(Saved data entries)
-*-*-
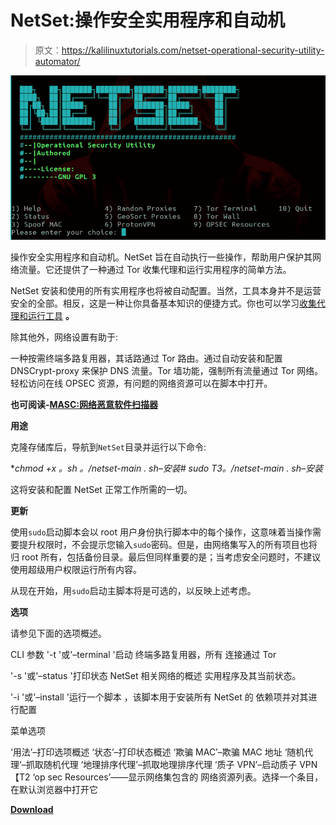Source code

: # NetSet:操作安全实用程序和自动机

> 原文：<https://kalilinuxtutorials.com/netset-operational-security-utility-automator/>

[![NetSet :  Operational Security Utility & Automator](img//0a2cfaee6a3d9e727da3b10f6ca0a031.png "NetSet :  Operational Security Utility & Automator")](https://1.bp.blogspot.com/-hnUoF4BOOXc/XSLz8oasrWI/AAAAAAAABRI/YYE0bdXiaYobb_Ec0TYAlBiNInBJUeNfwCLcBGAs/s1600/netset.png)

操作安全实用程序和自动机。NetSet 旨在自动执行一些操作，帮助用户保护其网络流量。它还提供了一种通过 Tor 收集代理和运行实用程序的简单方法。

NetSet 安装和使用的所有实用程序也将被自动配置。当然，工具本身并不是运营安全的全部。相反，这是一种让你具备基本知识的便捷方式。你也可以学习[收集代理和运行工具](https://limeproxies.com/blog/what-is-proxy-server-and-how-it-works/) **。**

除其他外，网络设置有助于:

一种按需终端多路复用器，其话路通过 Tor 路由。通过自动安装和配置 DNSCrypt-proxy 来保护 DNS 流量。Tor 墙功能，强制所有流量通过 Tor 网络。轻松访问在线 OPSEC 资源，有问题的网络资源可以在脚本中打开。

**也可阅读-[MASC:网络恶意软件扫描器](https://kalilinuxtutorials.com/masc/)**

**用途**

克隆存储库后，导航到`NetSet`目录并运行以下命令:

**chmod +x *。sh
。/netset-main . sh–安装# sudo
T3。/netset-main . sh–安装**

这将安装和配置 NetSet 正常工作所需的一切。

**更新**

使用`sudo`启动脚本会以 root 用户身份执行脚本中的每个操作，这意味着当操作需要提升权限时，不会提示您输入`sudo`密码。但是，由网络集写入的所有项目也将归 root 所有，包括备份目录。最后但同样重要的是；当考虑安全问题时，不建议使用超级用户权限运行所有内容。

从现在开始，用`sudo`启动主脚本将是可选的，以反映上述考虑。

**选项**

请参见下面的选项概述。

CLI 参数
'-t '或'–terminal '启动
终端多路复用器，所有
连接通过 Tor

'-s '或'–status '打印状态
NetSet 相关网络的概述
实用程序及其当前状态。

'-i '或'–install '运行一个脚本
，该脚本用于安装所有 NetSet 的
依赖项并对其进行配置

菜单选项

‘用法’–打印选项概述
‘状态’–打印状态概述
‘欺骗 MAC’–欺骗 MAC 地址
‘随机代理’–抓取随机代理
‘地理排序代理’–抓取地理排序代理
‘质子 VPN’–启动质子 VPN 【T2
‘op sec Resources’——显示网络集包含的
网络资源列表。选择一个条目，在默认浏览器中打开它

[**Download**](https://github.com/NullArray/NetSet)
-*-*-
### The problem
Output all of the entries once more, word for word, with the images removed.

### Solution for this problem
Source code

: # NetSet:操作安全实用程序和自动机

> 原文：<https://kalilinuxtutorials.com/netset-operational-security-utility-automator/>

[![NetSet :  Operational Security Utility & Automator](img//0a2cfaee6a3d9e727da3b10f6ca0a031.png "NetSet :  Operational Security Utility & Automator")](https://1.bp.blogspot.com/-hnUoF4BOOXc/XSLz8oasrWI/AAAAAAAABRI/YYE0bdXiaYobb_Ec0TYAlBiNInBJUeNfwCLcBGAs/s1600/netset.png)

操作安全实用程序和自动机。NetSet 旨在自动执行一些操作，帮助用户保护其网络流量。它还提供了一种通过 Tor 收集代理和运行实用程序的简单方法。

NetSet 安装和使用的所有实用程序也将被自动配置。当然，工具本身并不是运营安全的全部。相反，这是一种让你具备基本知识的便捷方式。你也可以学习[收集代理和运行工具](https://limeproxies.com/blog/what-is-proxy-server-and-how-it-works/) **。**

除其他外，网络设置有助于:

一种按需终端多路复用器，其话路通过 Tor 路由。通过自动安装和配置 DNSCrypt-proxy 来保护 DNS 流量。Tor 墙功能，强制所有流量通过 Tor 网络。轻松访问在线 OPSEC 资源，有问题的网络资源可以在脚本中打开。

**也可阅读-[MASC:网络恶意软件扫描器](https://kalilinuxtutorials.com/masc/)**

**用途**

克隆存储库后，导航到`NetSet`目录并运行以下命令:

**chmod +x *。sh
。/netset-main . sh–安装# sudo
T3。/netset-main . sh–安装**

这将安装和配置 NetSet 正常工作所需的一切。

**更新**

使用`sudo`启动脚本会以 root 用户身份执行脚本中的每个操作，这意味着当操作需要提升权限时，不会提示您输入`sudo`密码。但是，由网络集写入的所有项目也将归 root 所有，包括备份目录。最后但同样重要的是；当考虑安全问题时，不建议使用超级用户权限运行所有内容。

从现在开始，用`sudo`启动主脚本将是可选的，以反映上述考虑。

**选项**

请参见下面的选项概述。

CLI 参数
'-t '或'–terminal '启动
终端多路复用器，所有
连接通过 Tor

'-s '或'–status '打印状态
NetSet 相关网络的概述
实用程序及其当前状态。

'-i '或'–install '运行一个脚本
，该脚本用于安装所有 NetSet 的
依赖项并对其进行配置

菜单选项

‘用法’–打印选项概述
‘状态’–打印状态概述
‘欺骗 MAC’–欺骗 MAC 地址
‘随机代理’–抓取随机代理
‘地理排序代理’–抓取地理排序代理
‘质子 VPN’–启动质子 VPN 【T2
‘op sec Resources’——显示网络集包含的
网络资源列表。选择一个条目，在默认浏览器中打开它

[**Download**](https://github.com/NullArray/NetSet)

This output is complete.